INSTRUCTIONS TO FOLLOW: Scan the listing for "dependencies" and copy out each line that has it.

RECORDED DATA:
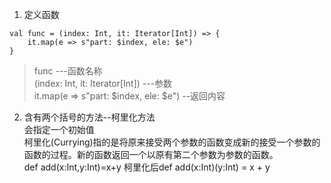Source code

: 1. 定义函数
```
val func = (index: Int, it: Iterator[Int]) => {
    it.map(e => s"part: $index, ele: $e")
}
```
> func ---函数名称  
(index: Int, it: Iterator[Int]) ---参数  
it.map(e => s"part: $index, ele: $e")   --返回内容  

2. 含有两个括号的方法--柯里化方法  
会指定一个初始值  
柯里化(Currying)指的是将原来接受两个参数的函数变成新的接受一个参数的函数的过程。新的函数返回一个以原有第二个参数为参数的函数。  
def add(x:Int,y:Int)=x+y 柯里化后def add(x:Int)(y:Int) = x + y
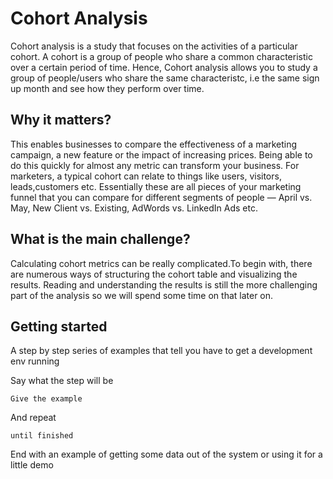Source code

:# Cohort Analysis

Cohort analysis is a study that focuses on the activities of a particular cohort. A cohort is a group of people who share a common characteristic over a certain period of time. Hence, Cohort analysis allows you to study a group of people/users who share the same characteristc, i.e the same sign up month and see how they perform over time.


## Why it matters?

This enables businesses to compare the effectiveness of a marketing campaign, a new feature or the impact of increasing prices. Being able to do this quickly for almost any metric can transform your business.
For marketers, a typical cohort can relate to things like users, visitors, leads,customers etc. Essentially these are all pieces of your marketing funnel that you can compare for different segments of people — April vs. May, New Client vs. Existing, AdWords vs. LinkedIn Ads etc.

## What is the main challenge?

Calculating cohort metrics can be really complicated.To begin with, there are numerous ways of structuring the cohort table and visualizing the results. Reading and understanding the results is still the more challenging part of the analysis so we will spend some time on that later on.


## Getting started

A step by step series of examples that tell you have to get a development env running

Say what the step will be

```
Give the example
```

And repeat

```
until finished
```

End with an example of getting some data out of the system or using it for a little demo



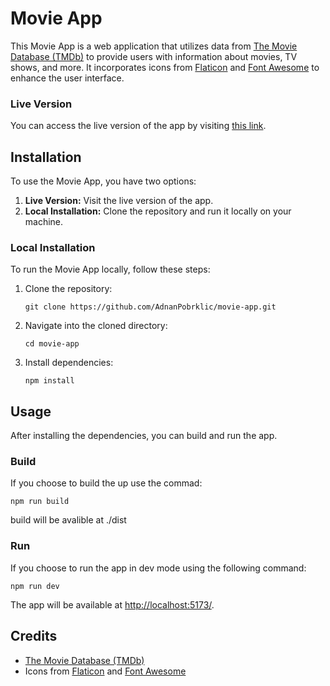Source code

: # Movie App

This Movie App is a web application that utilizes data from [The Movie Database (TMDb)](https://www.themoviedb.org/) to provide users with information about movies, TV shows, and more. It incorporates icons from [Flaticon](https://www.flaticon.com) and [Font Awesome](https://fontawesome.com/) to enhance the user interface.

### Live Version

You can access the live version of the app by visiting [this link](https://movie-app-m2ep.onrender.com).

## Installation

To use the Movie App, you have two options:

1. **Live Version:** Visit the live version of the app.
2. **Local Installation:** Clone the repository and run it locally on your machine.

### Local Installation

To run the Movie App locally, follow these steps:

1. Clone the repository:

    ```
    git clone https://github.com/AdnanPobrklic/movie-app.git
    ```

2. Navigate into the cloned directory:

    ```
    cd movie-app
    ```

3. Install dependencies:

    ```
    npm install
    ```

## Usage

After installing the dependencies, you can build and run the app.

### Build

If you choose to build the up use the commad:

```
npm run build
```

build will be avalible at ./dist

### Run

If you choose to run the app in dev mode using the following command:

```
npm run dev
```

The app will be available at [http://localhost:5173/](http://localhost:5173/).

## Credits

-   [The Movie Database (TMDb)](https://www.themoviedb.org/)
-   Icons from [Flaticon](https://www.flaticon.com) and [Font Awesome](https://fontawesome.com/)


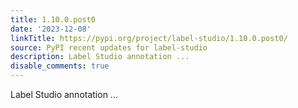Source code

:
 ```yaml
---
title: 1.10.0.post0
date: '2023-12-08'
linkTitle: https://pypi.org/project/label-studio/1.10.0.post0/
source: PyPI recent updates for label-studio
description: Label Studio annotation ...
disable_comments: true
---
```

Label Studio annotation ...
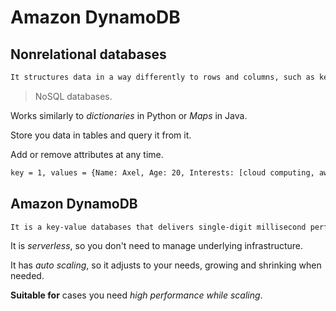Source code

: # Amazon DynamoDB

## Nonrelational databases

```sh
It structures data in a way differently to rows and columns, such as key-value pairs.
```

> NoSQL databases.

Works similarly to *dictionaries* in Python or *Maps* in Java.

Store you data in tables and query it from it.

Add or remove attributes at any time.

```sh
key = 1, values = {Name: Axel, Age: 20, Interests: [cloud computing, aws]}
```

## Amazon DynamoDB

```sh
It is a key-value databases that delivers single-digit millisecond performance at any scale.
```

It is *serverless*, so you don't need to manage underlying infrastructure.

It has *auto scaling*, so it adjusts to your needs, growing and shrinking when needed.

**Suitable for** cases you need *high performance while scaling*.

SOLUTION:
3. Install dependencies:
After installing the dependencies, you can build and run the app.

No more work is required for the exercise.